But here, there’s more than touch reception—there’s pressure, cruel pressure, that I winced with each clamping. Still nothing. She then used both hands to press and knead the full mass of the breast like it owed her something. Still no milk, not even a drop. She switched to the other breast, but it was the same thing. I watched her body go from effort to resignation in minutes. Her face remained unreadable, but her hands told the story.
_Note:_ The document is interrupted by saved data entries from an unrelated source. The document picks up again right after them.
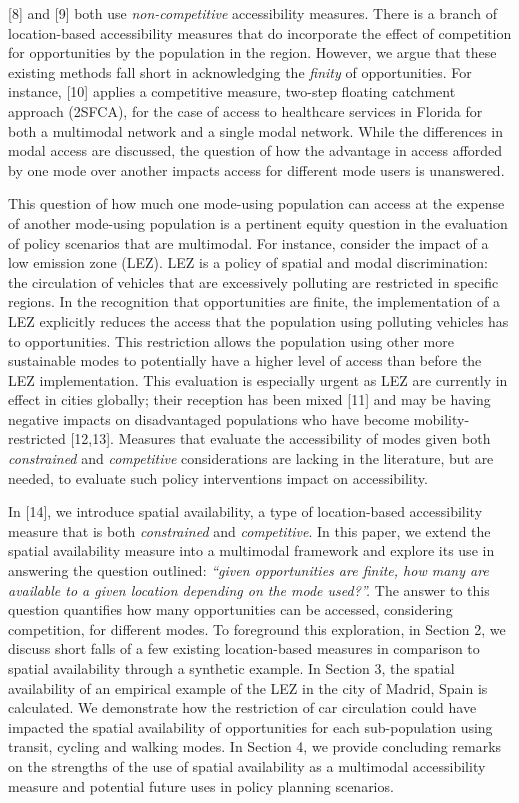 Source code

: \documentclass[10pt,letterpaper]{article}
\begin{document}
{[}8{]} and {[}9{]} both use \emph{non-competitive} accessibility
measures. There is a branch of location-based accessibility measures
that do incorporate the effect of competition for opportunities by the
population in the region. However, we argue that these existing methods
fall short in acknowledging the \emph{finity} of opportunities. For
instance, {[}10{]} applies a competitive measure, two-step floating
catchment approach (2SFCA), for the case of access to healthcare
services in Florida for both a multimodal network and a single modal
network. While the differences in modal access are discussed, the
question of how the advantage in access afforded by one mode over
another impacts access for different mode users is unanswered.

This question of how much one mode-using population can access at the
expense of another mode-using population is a pertinent equity question
in the evaluation of policy scenarios that are multimodal. For instance,
consider the impact of a low emission zone (LEZ). LEZ is a policy of
spatial and modal discrimination: the circulation of vehicles that are
excessively polluting are restricted in specific regions. In the
recognition that opportunities are finite, the implementation of a LEZ
explicitly reduces the access that the population using polluting
vehicles has to opportunities. This restriction allows the population
using other more sustainable modes to potentially have a higher level of
access than before the LEZ implementation. This evaluation is especially
urgent as LEZ are currently in effect in cities globally; their
reception has been mixed {[}11{]} and may be having negative impacts on
disadvantaged populations who have become mobility-restricted
{[}12,13{]}. Measures that evaluate the accessibility of modes given
both \emph{constrained} and \emph{competitive} considerations are
lacking in the literature, but are needed, to evaluate such policy
interventions impact on accessibility.

In {[}14{]}, we introduce spatial availability, a type of location-based
accessibility measure that is both \emph{constrained} and
\emph{competitive}. In this paper, we extend the spatial availability
measure into a multimodal framework and explore its use in answering the
question outlined: \emph{``given opportunities are finite, how many are
available to a given location depending on the mode used?''.} The answer
to this question quantifies how many opportunities can be accessed,
considering competition, for different modes. To foreground this
exploration, in Section 2, we discuss short falls of a few existing
location-based measures in comparison to spatial availability through a
synthetic example. In Section 3, the spatial availability of an
empirical example of the LEZ in the city of Madrid, Spain is calculated.
We demonstrate how the restriction of car circulation could have
impacted the spatial availability of opportunities for each
sub-population using transit, cycling and walking modes. In Section 4,
we provide concluding remarks on the strengths of the use of spatial
availability as a multimodal accessibility measure and potential future
uses in policy planning scenarios.
\end{document}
She tied her wrapper, this time properly, tightly above her breasts. Then she poured herself a cup of hot tea from her flask. I expected her to sip on it since I could see the steam rise furiously from the cup—but she didn’t. She gulped it all in one go. I don’t know what hit me more,
whether it was her silence or her desperation.
There was another woman. I first saw her while she was still pregnant, pacing up and down, hands pressed into the small of her back like she was trying to hold herself together. The next day, her stomach had deflated. I knew she had delivered.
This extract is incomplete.